Murid-murid pun menunjukkan antusiasme yang tinggi. Salah satu siswi, Insoraki Batseba Warapit, mengungkapkan kegembiraannya. "Hari ini saya telah mendapatkan MBG, saya sangat senang sekali dan sangat berterima kasih kepada Bapak Presiden yang telah memberikan program MBG, karena MBG ini dapat membuat kami menambah gizi dan juga menambah fokus dalam belajar. Saya sangat senang juga karena ada menu-menu lokal, yaitu ada keladi tumbuk, ada ikan saus, itu sangat enak," Ungkapnya dengan gembira.

Namun, layaknya sebuah perjalanan, MBG juga menghadapi tantangan. Yuanita Cristiani, Kepala Satuan Pelayanan Pemenuhan Gizi (SPPG) Wapnor menjelaskan terkait regulasi menu pangan lokal dari Provinsi Papua. Idealnya, menu makanan lokal akan dikenalkan satu periode sekali. Hal ini untuk mengalihkan ketergantungan pada nasi, seperti konsep "One Day No Rice," dengan memanfaatkan karbohidrat lokal seperti petatas, keladi, atau jagung rebus.
Namun, Yuanita juga mengakui adanya tantangan dalam ketersediaan suplai bahan baku lokal. "Beberapa periode ini kita juga mengalami mungkin pengurangan suplai bahan baku, karena kita menunggu petatas atau keladi ini tumbuh juga agak memakan waktu," jelasnya.
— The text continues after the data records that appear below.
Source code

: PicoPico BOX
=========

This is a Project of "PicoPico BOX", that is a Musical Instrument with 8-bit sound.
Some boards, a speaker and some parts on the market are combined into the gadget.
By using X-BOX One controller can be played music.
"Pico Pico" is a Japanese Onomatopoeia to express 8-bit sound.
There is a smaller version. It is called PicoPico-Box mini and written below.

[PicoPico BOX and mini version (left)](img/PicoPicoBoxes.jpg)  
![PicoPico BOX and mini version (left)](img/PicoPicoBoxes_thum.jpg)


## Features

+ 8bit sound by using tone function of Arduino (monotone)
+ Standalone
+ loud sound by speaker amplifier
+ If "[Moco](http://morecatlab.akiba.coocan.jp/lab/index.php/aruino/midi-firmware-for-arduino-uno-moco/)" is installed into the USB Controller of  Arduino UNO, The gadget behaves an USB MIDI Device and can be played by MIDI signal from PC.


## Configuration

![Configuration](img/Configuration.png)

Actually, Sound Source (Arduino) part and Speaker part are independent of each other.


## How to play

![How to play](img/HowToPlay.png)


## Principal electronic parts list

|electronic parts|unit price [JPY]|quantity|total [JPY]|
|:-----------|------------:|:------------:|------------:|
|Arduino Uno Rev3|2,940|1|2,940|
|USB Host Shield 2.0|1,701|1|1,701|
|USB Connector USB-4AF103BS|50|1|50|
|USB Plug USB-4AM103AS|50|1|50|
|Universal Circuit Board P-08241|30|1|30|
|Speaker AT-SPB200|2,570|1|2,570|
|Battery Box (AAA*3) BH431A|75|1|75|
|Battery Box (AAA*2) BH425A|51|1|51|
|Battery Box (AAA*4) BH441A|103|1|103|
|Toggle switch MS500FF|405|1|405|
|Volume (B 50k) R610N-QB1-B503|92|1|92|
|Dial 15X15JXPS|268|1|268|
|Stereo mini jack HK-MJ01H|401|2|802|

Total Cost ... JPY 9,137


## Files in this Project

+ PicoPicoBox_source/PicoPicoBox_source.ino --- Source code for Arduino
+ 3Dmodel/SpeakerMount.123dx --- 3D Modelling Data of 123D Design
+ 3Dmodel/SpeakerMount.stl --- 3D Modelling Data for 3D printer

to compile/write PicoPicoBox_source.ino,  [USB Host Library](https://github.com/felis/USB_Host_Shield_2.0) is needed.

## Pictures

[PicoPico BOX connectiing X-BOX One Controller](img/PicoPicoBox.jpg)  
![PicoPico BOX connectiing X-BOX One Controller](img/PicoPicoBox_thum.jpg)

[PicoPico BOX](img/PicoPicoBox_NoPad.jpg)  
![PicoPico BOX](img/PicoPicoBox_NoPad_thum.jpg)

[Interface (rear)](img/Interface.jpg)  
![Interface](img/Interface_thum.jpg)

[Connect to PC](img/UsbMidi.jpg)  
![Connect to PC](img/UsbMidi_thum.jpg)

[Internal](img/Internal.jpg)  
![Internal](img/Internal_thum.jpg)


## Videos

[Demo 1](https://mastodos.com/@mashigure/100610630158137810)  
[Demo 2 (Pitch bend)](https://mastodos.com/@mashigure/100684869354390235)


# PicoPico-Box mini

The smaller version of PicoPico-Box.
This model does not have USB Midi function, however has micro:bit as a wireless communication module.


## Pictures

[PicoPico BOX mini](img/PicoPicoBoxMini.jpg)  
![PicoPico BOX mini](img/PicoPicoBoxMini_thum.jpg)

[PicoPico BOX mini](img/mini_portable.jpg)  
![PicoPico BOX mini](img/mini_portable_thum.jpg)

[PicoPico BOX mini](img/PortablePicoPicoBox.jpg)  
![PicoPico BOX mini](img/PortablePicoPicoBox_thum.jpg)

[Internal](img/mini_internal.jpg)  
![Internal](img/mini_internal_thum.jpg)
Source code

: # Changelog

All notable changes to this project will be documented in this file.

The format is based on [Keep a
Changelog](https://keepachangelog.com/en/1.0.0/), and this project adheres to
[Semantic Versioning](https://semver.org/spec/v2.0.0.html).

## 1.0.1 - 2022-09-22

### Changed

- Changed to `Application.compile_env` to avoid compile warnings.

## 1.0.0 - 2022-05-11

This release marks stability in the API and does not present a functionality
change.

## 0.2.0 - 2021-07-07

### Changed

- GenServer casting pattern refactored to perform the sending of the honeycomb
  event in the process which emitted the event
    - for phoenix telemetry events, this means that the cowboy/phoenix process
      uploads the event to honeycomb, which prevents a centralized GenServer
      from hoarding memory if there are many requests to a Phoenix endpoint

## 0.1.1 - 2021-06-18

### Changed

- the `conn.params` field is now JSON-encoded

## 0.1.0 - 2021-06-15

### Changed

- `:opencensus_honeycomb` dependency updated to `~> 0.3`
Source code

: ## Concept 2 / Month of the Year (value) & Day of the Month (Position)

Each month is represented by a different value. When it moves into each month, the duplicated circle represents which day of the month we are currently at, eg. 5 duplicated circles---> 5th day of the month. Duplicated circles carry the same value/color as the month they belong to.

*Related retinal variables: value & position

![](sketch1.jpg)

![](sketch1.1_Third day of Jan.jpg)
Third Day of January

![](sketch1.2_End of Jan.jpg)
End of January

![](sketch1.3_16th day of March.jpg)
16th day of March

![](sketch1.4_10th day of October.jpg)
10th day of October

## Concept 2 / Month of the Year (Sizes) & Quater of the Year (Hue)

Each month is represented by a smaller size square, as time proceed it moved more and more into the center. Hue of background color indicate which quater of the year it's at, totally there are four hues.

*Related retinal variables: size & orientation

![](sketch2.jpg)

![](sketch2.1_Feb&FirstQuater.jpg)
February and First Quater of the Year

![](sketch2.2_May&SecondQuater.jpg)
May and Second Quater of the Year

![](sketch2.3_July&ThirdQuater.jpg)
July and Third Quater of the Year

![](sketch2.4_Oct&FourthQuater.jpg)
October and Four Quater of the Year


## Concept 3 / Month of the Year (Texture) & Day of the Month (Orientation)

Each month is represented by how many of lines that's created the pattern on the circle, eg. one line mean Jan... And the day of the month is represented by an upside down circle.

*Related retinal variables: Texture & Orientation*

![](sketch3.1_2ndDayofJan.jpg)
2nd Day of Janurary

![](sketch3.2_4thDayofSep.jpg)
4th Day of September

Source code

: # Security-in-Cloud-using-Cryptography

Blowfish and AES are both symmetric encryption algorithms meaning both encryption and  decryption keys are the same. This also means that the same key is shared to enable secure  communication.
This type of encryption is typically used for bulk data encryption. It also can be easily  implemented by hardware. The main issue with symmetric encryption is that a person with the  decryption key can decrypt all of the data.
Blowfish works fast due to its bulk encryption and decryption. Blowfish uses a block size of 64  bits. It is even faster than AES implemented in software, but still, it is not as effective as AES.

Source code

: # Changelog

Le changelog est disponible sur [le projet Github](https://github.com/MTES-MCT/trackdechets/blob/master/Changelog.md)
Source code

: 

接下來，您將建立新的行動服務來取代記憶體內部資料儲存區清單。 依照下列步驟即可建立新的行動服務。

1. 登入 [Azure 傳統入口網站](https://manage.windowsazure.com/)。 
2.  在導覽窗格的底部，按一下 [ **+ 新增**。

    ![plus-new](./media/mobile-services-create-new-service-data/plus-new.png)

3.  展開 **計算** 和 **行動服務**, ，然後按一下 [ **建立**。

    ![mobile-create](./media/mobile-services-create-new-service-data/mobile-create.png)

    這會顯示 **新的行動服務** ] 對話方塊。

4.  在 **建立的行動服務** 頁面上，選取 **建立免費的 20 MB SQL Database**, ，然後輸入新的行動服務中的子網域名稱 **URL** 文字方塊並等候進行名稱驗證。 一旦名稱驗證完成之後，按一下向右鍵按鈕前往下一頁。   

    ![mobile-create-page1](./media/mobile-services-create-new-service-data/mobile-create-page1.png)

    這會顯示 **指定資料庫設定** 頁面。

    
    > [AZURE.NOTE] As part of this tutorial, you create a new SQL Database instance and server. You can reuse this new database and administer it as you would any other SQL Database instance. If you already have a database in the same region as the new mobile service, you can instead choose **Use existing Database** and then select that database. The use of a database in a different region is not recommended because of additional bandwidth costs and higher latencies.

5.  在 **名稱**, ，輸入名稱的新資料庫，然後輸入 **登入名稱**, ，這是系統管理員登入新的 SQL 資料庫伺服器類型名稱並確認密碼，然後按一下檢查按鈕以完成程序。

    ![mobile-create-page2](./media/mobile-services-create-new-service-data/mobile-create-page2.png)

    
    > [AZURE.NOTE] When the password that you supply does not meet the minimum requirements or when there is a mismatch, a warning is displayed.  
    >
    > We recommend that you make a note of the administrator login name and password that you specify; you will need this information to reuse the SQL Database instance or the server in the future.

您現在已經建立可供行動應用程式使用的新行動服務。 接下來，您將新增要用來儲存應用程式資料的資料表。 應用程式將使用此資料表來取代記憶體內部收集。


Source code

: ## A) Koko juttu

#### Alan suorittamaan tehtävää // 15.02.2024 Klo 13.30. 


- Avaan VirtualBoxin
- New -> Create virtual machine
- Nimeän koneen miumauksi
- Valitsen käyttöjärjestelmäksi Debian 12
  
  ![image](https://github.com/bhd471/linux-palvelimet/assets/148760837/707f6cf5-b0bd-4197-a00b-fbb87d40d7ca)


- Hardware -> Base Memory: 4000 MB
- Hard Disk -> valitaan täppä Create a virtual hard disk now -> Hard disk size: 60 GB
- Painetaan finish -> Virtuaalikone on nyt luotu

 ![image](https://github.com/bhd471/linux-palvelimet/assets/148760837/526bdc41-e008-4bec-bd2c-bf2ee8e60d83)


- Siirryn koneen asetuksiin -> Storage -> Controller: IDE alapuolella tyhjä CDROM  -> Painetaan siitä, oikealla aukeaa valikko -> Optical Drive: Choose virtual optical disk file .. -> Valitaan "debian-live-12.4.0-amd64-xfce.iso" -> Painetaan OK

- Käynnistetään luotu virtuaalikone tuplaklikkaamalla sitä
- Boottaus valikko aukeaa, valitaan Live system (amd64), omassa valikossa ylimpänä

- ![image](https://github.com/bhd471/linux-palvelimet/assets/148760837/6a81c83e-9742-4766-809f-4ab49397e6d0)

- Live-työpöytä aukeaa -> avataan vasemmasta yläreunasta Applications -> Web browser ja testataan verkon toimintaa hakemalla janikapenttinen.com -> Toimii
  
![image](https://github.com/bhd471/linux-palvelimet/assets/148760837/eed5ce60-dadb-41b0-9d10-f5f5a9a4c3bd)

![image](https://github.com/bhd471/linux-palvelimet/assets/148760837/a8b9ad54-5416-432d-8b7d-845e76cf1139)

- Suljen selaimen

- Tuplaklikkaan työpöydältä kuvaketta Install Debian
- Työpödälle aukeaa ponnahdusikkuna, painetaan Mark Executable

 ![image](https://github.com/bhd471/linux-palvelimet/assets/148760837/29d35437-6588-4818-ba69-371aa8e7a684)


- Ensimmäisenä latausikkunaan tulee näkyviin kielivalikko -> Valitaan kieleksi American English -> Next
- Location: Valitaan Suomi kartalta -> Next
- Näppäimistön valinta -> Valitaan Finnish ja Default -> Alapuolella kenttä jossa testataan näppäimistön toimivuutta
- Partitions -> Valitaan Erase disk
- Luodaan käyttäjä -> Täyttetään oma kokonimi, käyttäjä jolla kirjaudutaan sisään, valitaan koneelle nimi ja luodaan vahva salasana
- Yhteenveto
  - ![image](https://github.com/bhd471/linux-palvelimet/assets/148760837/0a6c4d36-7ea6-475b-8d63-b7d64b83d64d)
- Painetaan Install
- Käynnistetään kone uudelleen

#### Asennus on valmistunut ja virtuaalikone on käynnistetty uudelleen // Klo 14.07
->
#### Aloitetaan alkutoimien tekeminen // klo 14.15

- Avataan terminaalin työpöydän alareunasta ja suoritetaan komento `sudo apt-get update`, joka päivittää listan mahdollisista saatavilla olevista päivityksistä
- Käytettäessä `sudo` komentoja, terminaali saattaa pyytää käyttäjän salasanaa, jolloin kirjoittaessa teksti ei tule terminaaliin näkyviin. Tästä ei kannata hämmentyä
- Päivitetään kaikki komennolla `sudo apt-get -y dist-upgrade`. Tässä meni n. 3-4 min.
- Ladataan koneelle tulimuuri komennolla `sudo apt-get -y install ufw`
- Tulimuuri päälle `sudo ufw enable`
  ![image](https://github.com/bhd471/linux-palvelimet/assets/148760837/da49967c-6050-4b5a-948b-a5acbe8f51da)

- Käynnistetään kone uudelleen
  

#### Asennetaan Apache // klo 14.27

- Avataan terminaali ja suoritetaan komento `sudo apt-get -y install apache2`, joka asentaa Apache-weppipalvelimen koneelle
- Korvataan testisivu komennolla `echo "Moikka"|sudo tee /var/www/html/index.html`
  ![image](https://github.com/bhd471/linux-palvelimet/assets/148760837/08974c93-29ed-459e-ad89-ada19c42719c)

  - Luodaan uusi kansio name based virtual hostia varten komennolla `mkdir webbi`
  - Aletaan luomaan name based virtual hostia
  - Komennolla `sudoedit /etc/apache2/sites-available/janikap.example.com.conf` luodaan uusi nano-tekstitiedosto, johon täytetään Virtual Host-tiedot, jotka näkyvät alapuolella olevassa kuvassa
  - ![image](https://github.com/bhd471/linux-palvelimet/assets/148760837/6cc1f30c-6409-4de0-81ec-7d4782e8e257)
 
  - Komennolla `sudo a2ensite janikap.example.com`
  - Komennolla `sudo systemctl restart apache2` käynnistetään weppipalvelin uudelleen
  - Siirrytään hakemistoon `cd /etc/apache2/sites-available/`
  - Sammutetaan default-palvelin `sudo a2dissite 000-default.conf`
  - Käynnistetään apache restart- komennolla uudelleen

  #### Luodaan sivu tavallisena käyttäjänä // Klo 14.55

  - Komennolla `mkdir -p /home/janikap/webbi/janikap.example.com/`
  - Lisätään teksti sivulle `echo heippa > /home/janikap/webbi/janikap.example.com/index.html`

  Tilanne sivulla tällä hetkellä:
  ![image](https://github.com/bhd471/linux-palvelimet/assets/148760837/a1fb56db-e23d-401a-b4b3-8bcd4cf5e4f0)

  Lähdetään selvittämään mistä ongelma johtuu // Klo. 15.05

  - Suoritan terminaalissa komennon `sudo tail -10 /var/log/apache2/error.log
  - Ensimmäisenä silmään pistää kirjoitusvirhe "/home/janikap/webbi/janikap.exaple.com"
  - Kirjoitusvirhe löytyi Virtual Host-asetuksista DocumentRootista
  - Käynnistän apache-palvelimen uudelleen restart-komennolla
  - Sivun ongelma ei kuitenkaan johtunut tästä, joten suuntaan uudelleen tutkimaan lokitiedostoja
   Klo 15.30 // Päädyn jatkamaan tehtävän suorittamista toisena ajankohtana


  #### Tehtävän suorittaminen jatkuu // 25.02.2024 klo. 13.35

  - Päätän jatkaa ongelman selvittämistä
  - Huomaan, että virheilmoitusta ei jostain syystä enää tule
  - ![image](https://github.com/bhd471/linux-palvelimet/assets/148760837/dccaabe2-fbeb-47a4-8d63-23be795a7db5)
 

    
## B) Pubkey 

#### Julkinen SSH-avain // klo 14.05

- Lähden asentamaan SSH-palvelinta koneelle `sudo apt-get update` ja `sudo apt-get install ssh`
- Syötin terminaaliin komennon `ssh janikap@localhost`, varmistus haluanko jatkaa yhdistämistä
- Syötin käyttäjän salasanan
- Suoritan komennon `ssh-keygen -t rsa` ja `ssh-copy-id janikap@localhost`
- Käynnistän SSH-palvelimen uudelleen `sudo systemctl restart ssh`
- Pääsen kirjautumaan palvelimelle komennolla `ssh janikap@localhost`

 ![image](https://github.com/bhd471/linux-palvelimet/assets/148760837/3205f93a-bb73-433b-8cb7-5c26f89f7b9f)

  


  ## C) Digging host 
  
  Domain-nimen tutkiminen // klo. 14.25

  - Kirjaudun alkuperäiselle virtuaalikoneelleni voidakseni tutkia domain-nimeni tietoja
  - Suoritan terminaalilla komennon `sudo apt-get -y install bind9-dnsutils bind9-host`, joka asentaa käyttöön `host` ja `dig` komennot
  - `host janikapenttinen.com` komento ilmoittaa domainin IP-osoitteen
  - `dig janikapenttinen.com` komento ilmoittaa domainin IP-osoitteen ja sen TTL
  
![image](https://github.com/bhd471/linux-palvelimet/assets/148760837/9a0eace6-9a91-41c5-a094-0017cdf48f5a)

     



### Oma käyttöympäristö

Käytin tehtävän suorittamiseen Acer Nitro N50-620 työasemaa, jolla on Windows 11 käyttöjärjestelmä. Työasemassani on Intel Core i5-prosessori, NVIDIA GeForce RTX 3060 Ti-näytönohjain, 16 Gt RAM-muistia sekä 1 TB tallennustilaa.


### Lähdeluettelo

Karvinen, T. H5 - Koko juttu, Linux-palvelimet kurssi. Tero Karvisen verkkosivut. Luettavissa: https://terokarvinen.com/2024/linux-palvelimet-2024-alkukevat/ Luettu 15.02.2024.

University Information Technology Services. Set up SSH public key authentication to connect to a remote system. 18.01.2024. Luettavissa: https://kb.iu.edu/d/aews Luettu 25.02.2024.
Untuk protein hewani, telur menjadi pilihan lokal. SPPG Wapnor telah mengambil telur dari peternak lokal sejak September 2025 hingga saat ini. Namun, penggunaannya tidak terlalu sering karena pertimbangan fokus pada menu kering dan menjaga keseimbangan suplai untuk masyarakat umum.
"Kita tidak menghabiskan stok telur, namun ketika produksi telur mungkin berkurang atau entah yang dialami peternak ya kemungkinan entah itu sakit, entah itu ada halangan lain di peternak, kita tidak tahu sehingga produksinya menurun, ini juga salah satu kendala," ungkapnya.
Namun Keseimbangan antara kebutuhan dapur MBG dan pasokan masyarakat tetap menjadi prioritas utama.
Program Makan Bergizi Gratis dengan pemanfaatan bahan lokal di Biak Numfor menunjukkan potensi besar dalam menciptakan siklus ekonomi yang berkelanjutan dan memperkuat ketahanan pangan daerah. Melalui kolaborasi antara pemerintah, petani, dan seluruh elemen masyarakat, program ini diharapkan dapat terus berkembang, memberikan manfaat gizi bagi generasi muda, sekaligus meningkatkan kesejahteraan petani lokal Biak Numfor.